А в ставке Гитлера пессимизм сменялся приступами оптимизма. Историограф верховного командования вермахта так описывал царившее там настроение в первые дни июля: «С захватом Минска в неделю мы прошли треть расстояния до Москвы и Ленинграда, такими темпами мы через 14 дней будем в обоих этих городах, а может быть, и раньше». Какие бы внутренние сомнения уже ни терзали Гитлера, перед своими приближенными он разглагольствовал у карты Советского Союза: «В считанные недели мы будем в Москве. Я сровняю город с землей и устрою на месте его водохранилище. Само название «Москва» должно исчезнуть с карт». Не только в Берлине, но и в Вашингтоне считали — для разгрома СССР Германии потребуется два, максимум три месяца.

Красная Армия переходила к стратегической обороне. Приобретался опыт войны, вводились в сражение новые силы. Личный состав армии и флота с должным вниманием воспринял речь Сталина по радио 3 июля 1941 года. Он засел за ее подготовку сразу после того, как Г. IL Жуков показал ему и членам Политбюро на дверь 29 июня. Великий народ поднимался на священную войну против немецко-фашистских захватчиков. Главное — продержаться, выстоять, пока не даст свои плоды переход всей страны на военный лад под руководством Государственного Комитета Обороны, созданного 30 июня 1941 года.

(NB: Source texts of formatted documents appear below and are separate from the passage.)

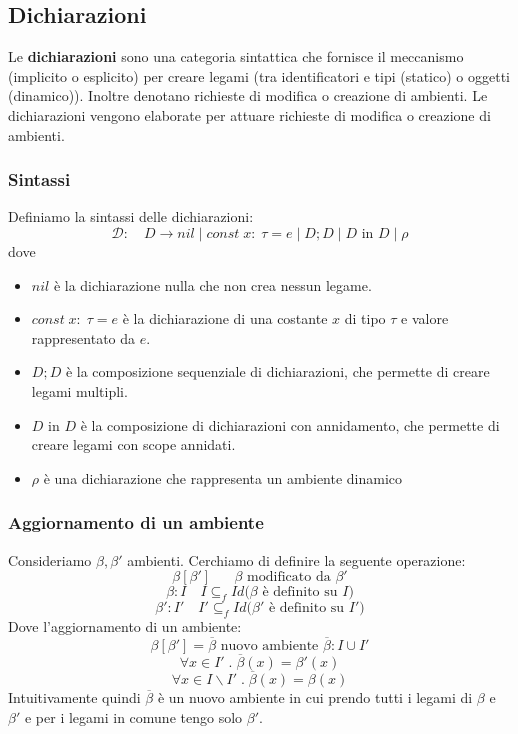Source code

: \documentclass[a4paper]{article}
\begin{document}
\subsection{Dichiarazioni}

Le \textbf{dichiarazioni} sono una categoria sintattica che fornisce 
il meccanismo (implicito o esplicito) per creare legami (tra identificatori 
e tipi (statico) o oggetti (dinamico)).
Inoltre denotano richieste di modifica o creazione di ambienti.
Le dichiarazioni vengono elaborate per attuare richieste di modifica o
creazione di ambienti.

\subsubsection{Sintassi}

Definiamo la sintassi delle dichiarazioni:
\[
  \mathcal{D}: \quad D \to nil \; | \; const\; x : \; \tau = e \; | \;  D ; D \; | \;  D \text{ in } D \; | \; \rho 
\]
dove 
\begin{itemize}
  \item $nil$ è la dichiarazione nulla che non crea nessun legame.
  \item $const\; x : \; \tau = e$ è la dichiarazione di una costante $x$ di tipo $\tau$ e valore rappresentato da $e$.
  \item $D ; D$ è la composizione sequenziale di dichiarazioni, che permette di creare legami multipli.
  \item $D \text{ in } D$ è la composizione di dichiarazioni con annidamento, che permette di creare legami con scope annidati.
  \item $\rho$ è una dichiarazione che rappresenta un ambiente dinamico
\end{itemize}

\subsubsection{Aggiornamento di un ambiente}

Consideriamo $\beta, \beta'$ ambienti. Cerchiamo di definire la 
seguente operazione: 
\[
  \beta[\beta'] \quad \text{ $\beta$ modificato da $\beta'$}
\]
\[
  \beta: I \quad I \subseteq_f Id \text{($\beta$ è definito su $I$)}
\]
\[
  \beta': I' \quad I' \subseteq_f Id \text{($\beta'$ è definito su $I'$)}
\]
Dove l'aggiornamento di un ambiente:
\[
  \beta[\beta'] = \overline{\beta} \text{ nuovo ambiente } \overline{\beta} : I \cup I' 
\]
\[
  \forall x \in I' \; . \; \overline{\beta}(x) = \beta'(x)
\]
\[
  \forall x \in I \backslash I' \; . \; \overline{\beta}(x) = \beta(x)
\]
Intuitivamente quindi $\overline{\beta}$ è un nuovo ambiente in cui 
prendo tutti i legami di $\beta$ e $\beta'$ e per i legami in comune 
tengo solo $\beta'$.
\end{document}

С высоты поста начальника Генерального штаба события в вооруженной борьбе, естественно, укрупнялись. Жуков мыслил в основном категориями фронтов, однако в той тяжелой обстановке ему зачастую приходилось вмешиваться в управление не только корпусами, но и дивизиями. Он знал о формировании новых армий, переводе промышленности на военные рельсы. Знал и о том, что захват врагом все новых областей потребовал эвакуации многих оборонных заводов. Они оказались на колесах и когда еще смогут дать военную продукцию.